[Plain-text document sources]
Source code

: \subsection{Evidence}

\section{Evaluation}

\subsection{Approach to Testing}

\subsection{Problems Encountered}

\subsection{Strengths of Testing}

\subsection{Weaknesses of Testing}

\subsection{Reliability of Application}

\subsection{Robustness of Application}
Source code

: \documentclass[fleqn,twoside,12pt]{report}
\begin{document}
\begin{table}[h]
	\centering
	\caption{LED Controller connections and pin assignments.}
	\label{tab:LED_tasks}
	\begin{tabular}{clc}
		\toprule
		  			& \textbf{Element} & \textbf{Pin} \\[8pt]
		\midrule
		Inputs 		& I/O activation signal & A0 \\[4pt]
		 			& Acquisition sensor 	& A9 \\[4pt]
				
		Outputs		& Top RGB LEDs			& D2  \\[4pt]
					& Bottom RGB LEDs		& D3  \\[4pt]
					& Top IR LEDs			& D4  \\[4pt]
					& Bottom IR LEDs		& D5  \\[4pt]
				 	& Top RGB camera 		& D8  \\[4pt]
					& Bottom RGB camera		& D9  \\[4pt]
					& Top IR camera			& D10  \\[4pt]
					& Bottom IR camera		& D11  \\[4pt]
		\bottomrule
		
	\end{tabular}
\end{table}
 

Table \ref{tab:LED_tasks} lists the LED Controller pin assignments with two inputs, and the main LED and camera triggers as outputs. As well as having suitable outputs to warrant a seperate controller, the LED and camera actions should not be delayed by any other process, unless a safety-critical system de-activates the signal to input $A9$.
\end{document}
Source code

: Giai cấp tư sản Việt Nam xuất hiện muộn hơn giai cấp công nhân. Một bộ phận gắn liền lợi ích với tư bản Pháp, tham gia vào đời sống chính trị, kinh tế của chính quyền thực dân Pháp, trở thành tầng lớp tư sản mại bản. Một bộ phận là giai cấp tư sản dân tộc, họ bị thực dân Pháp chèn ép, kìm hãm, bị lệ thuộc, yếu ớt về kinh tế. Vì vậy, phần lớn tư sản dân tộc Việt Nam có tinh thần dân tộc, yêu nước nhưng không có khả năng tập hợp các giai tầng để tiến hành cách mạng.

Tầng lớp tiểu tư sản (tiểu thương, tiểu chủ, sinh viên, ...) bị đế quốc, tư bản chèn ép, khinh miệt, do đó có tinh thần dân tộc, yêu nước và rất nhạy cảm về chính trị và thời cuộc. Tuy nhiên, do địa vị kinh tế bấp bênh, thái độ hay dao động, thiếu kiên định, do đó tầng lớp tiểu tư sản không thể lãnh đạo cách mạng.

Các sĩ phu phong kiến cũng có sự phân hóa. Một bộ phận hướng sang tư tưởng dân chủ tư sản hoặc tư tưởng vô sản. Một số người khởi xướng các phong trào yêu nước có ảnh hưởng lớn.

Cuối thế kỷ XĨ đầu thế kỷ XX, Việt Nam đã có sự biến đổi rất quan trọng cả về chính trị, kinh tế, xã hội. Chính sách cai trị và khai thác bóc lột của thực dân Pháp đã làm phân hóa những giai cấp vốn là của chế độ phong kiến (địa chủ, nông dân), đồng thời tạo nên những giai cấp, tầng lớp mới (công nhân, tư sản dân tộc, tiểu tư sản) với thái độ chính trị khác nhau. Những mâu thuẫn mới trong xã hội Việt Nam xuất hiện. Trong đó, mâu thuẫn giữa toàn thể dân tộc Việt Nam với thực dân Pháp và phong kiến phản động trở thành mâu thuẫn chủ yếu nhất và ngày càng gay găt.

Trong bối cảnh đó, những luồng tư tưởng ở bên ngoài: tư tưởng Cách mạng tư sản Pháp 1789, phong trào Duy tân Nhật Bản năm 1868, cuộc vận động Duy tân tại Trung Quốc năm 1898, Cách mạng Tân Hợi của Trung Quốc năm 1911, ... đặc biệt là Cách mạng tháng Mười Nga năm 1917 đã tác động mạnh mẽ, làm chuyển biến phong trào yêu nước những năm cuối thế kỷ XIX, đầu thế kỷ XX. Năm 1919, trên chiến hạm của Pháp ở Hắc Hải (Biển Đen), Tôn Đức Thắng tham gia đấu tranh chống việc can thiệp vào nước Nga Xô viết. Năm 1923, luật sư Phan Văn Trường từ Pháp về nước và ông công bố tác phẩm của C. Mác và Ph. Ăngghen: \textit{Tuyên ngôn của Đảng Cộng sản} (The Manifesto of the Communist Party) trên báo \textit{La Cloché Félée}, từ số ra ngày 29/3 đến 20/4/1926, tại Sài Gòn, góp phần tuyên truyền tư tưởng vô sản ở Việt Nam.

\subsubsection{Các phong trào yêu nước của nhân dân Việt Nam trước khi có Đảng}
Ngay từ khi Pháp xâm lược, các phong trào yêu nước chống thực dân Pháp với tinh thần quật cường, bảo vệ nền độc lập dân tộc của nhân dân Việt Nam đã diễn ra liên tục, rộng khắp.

Exercise goal |
Using the data above, report how many lines include the string "Testing" and add nothing to the number.

Your solution |
3